— Work required —
Give every entry again, exactly.

[Plain-text document sources]
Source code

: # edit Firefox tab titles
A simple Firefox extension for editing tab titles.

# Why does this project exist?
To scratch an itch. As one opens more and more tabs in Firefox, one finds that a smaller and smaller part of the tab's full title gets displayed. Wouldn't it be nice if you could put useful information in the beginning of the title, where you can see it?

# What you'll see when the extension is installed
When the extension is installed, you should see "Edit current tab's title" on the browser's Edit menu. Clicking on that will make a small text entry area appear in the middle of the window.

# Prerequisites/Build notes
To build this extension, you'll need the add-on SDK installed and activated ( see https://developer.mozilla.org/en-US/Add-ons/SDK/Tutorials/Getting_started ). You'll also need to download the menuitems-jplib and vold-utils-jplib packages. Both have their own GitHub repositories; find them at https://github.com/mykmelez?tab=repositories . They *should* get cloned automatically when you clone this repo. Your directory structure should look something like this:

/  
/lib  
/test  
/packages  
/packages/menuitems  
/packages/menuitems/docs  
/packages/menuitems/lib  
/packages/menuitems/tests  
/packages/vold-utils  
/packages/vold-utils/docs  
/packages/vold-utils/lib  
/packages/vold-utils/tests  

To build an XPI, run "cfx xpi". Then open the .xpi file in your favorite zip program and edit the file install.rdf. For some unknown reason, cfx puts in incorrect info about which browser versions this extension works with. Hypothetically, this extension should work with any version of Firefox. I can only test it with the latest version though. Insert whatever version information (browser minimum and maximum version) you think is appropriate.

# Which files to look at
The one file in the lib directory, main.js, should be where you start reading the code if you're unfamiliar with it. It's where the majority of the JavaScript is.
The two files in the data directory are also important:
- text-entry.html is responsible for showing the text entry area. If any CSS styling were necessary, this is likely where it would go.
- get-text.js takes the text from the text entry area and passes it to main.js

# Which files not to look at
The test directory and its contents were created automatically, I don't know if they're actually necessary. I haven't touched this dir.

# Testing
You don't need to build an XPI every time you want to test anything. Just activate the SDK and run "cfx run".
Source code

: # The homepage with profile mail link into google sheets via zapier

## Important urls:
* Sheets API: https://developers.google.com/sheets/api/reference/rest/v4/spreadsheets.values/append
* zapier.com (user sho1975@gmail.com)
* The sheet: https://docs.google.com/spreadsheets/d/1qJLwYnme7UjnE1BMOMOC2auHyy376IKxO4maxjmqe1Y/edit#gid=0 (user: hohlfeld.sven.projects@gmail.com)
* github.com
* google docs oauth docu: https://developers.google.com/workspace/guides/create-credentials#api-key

— Task output —
Source code

: # edit Firefox tab titles
A simple Firefox extension for editing tab titles.

# Why does this project exist?
To scratch an itch. As one opens more and more tabs in Firefox, one finds that a smaller and smaller part of the tab's full title gets displayed. Wouldn't it be nice if you could put useful information in the beginning of the title, where you can see it?

# What you'll see when the extension is installed
When the extension is installed, you should see "Edit current tab's title" on the browser's Edit menu. Clicking on that will make a small text entry area appear in the middle of the window.

# Prerequisites/Build notes
To build this extension, you'll need the add-on SDK installed and activated ( see https://developer.mozilla.org/en-US/Add-ons/SDK/Tutorials/Getting_started ). You'll also need to download the menuitems-jplib and vold-utils-jplib packages. Both have their own GitHub repositories; find them at https://github.com/mykmelez?tab=repositories . They *should* get cloned automatically when you clone this repo. Your directory structure should look something like this:

/  
/lib  
/test  
/packages  
/packages/menuitems  
/packages/menuitems/docs  
/packages/menuitems/lib  
/packages/menuitems/tests  
/packages/vold-utils  
/packages/vold-utils/docs  
/packages/vold-utils/lib  
/packages/vold-utils/tests  

To build an XPI, run "cfx xpi". Then open the .xpi file in your favorite zip program and edit the file install.rdf. For some unknown reason, cfx puts in incorrect info about which browser versions this extension works with. Hypothetically, this extension should work with any version of Firefox. I can only test it with the latest version though. Insert whatever version information (browser minimum and maximum version) you think is appropriate.

# Which files to look at
The one file in the lib directory, main.js, should be where you start reading the code if you're unfamiliar with it. It's where the majority of the JavaScript is.
The two files in the data directory are also important:
- text-entry.html is responsible for showing the text entry area. If any CSS styling were necessary, this is likely where it would go.
- get-text.js takes the text from the text entry area and passes it to main.js

# Which files not to look at
The test directory and its contents were created automatically, I don't know if they're actually necessary. I haven't touched this dir.

# Testing
You don't need to build an XPI every time you want to test anything. Just activate the SDK and run "cfx run".
Source code

: # The homepage with profile mail link into google sheets via zapier

## Important urls:
* Sheets API: https://developers.google.com/sheets/api/reference/rest/v4/spreadsheets.values/append
* zapier.com (user sho1975@gmail.com)
* The sheet: https://docs.google.com/spreadsheets/d/1qJLwYnme7UjnE1BMOMOC2auHyy376IKxO4maxjmqe1Y/edit#gid=0 (user: hohlfeld.sven.projects@gmail.com)
* github.com
* google docs oauth docu: https://developers.google.com/workspace/guides/create-credentials#api-key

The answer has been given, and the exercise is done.